This project is read-only.

Interoperability Cusparse / Pinned memory

Apr 18, 2012 at 4:14 PM
Edited Apr 18, 2012 at 4:18 PM

Hi,

 

In the context of an image segmentation project, I implemented my own element-wise kernels and I took advantage of sparse matrix-vector multiplication (using the cusparse library). While using standard non-pinned memory, everything worked fine. However, my application suffered from the Matrix Data Transfer (~4'000'000 elements in double precision). Thus, I wanted to take advantage of pinned memory, especially for this big transfer.

But, I got several errors, trying to use non-pinned memory.

 

First, I performed the following steps:

1) Allocate the memory on the GPU: 

 

double[] gpuGraph = this.gpu.Allocate<double>(graphLength);

2) Allocate host locked memory, used to stream

 

IntPtr gpuIntPtrGraph = this.gpu.HostAllocate<double>(graphLength);

3) Enable the Smart Copy Mode()

 

this.gpu.EnableCopy() 

4) Asynchronously copy matrix data to GPU

 

this.gpu.CopyToDeviceAsync<double>(cpuGraph,0,gpuGraph,0,graphLength,streamId, gpuIntPtrGraph)
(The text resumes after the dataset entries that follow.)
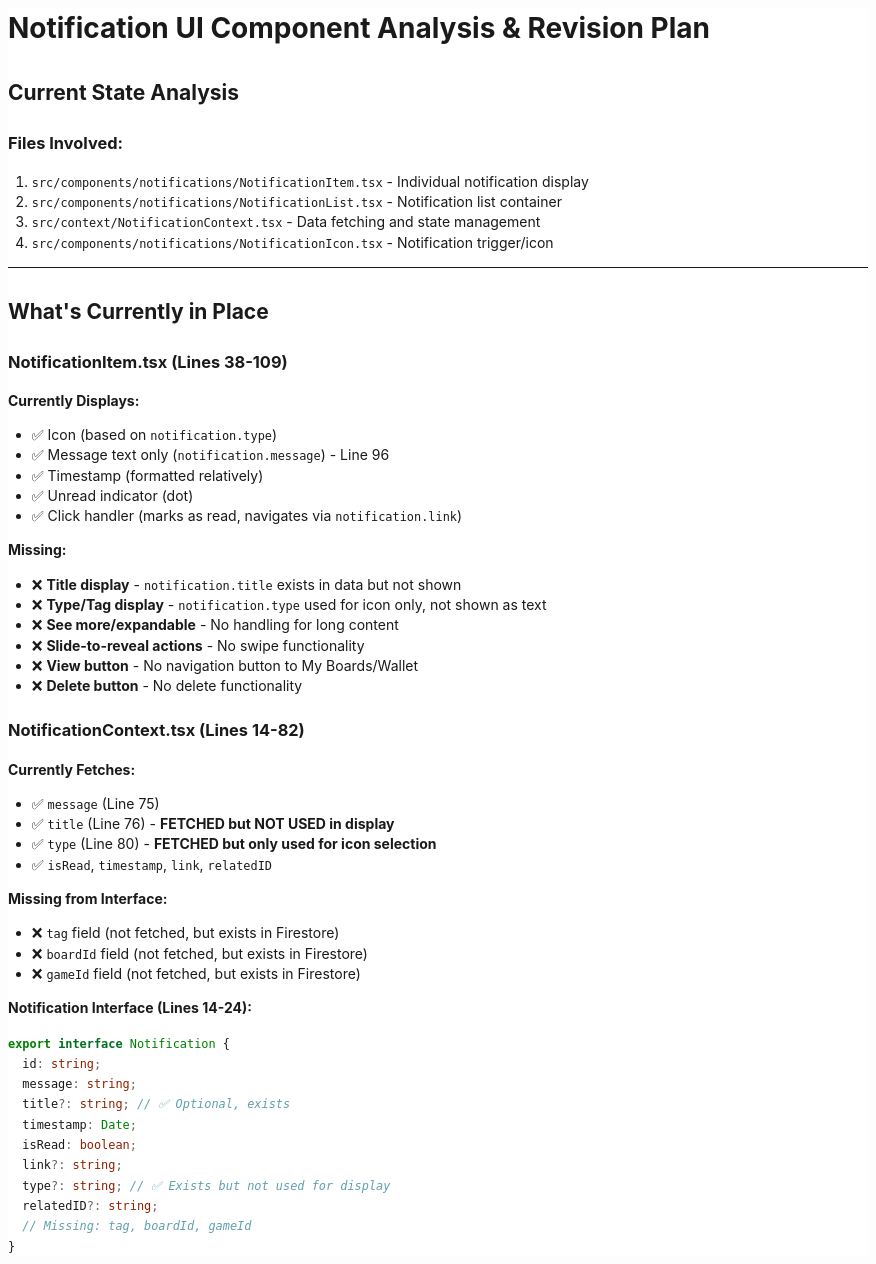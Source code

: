 # Notification UI Component Analysis & Revision Plan

## Current State Analysis

### Files Involved:
1. `src/components/notifications/NotificationItem.tsx` - Individual notification display
2. `src/components/notifications/NotificationList.tsx` - Notification list container
3. `src/context/NotificationContext.tsx` - Data fetching and state management
4. `src/components/notifications/NotificationIcon.tsx` - Notification trigger/icon

---

## What's Currently in Place

### NotificationItem.tsx (Lines 38-109)
**Currently Displays:**
- ✅ Icon (based on `notification.type`)
- ✅ Message text only (`notification.message`) - Line 96
- ✅ Timestamp (formatted relatively)
- ✅ Unread indicator (dot)
- ✅ Click handler (marks as read, navigates via `notification.link`)

**Missing:**
- ❌ **Title display** - `notification.title` exists in data but not shown
- ❌ **Type/Tag display** - `notification.type` used for icon only, not shown as text
- ❌ **See more/expandable** - No handling for long content
- ❌ **Slide-to-reveal actions** - No swipe functionality
- ❌ **View button** - No navigation button to My Boards/Wallet
- ❌ **Delete button** - No delete functionality

### NotificationContext.tsx (Lines 14-82)
**Currently Fetches:**
- ✅ `message` (Line 75)
- ✅ `title` (Line 76) - **FETCHED but NOT USED in display**
- ✅ `type` (Line 80) - **FETCHED but only used for icon selection**
- ✅ `isRead`, `timestamp`, `link`, `relatedID`

**Missing from Interface:**
- ❌ `tag` field (not fetched, but exists in Firestore)
- ❌ `boardId` field (not fetched, but exists in Firestore)
- ❌ `gameId` field (not fetched, but exists in Firestore)

**Notification Interface (Lines 14-24):**
```typescript
export interface Notification {
  id: string;
  message: string;
  title?: string; // ✅ Optional, exists
  timestamp: Date;
  isRead: boolean;
  link?: string;
  type?: string; // ✅ Exists but not used for display
  relatedID?: string;
  // Missing: tag, boardId, gameId
}
```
5) Then, I need to allocate ressources for the sparse representation on the GPU side in order to perform the matrix format conversion:

this.gpuNNZRows = gpu.Allocate<int>(iLength);

this.nnz = sparse.NNZ(iLength, iLength, gpuGraph, gpuNNZRows);

this.gpuVals = gpu.Allocate<double>(nnz);

this.gpuRows = gpu.Allocate<int>(iLength + 1);

this.gpuCols = gpu.Allocate<int>(nnz);

sparse.Dense2CSR(iLength, iLength, gpuGraph, gpuNNZRows, gpuVals, gpuRows, gpuCols);

However, it seems that I could not allocate any new ressources while smart copy mode is enabled; I got the error "CUDA.NET exception: ErrorInvalidContext" directly at the allocation of gpuNNZCols.

 

Second, I tried to disable the smart copy mode just before the new allocations and enable it again after:

this.gpu.DisableSmartCopy();

this.gpuNNZRows = gpu.Allocate<int>(iLength);

this.nnz = sparse.NNZ(iLength, iLength, gpuGraph, gpuNNZRows);

this.gpuVals = gpu.Allocate<double>(nnz);

this.gpuRows = gpu.Allocate<int>(iLength + 1);

this.gpuCols = gpu.Allocate<int>(nnz);

this.gpu.EnableSmartCopy();

sparse.Dense2CSR(iLength, iLength, gpuGraph, gpuNNZRows, gpuVals, gpuRows, gpuCols);

However, it seems that I could not call cusparse while the smart copy mode is enabled; I got the error "Sparse error: AllocFailed" at Cudafy.Maths.SPARSE.CudaSPARSE.set_LastStatus(CUSPARSEStatus value)

 

Third, I then tried to enable the smart copy mode right after the sparse.Dense2CSR method call. Now, the method is well performed but I got the error "SPARSE ERROR: MappingError" at Cudafy.Maths.SPARSE.CudaSPARSE.set_LastStatus(CUSPARSEStatus value) while calling the method sparse.csrmv (performing the multiplication).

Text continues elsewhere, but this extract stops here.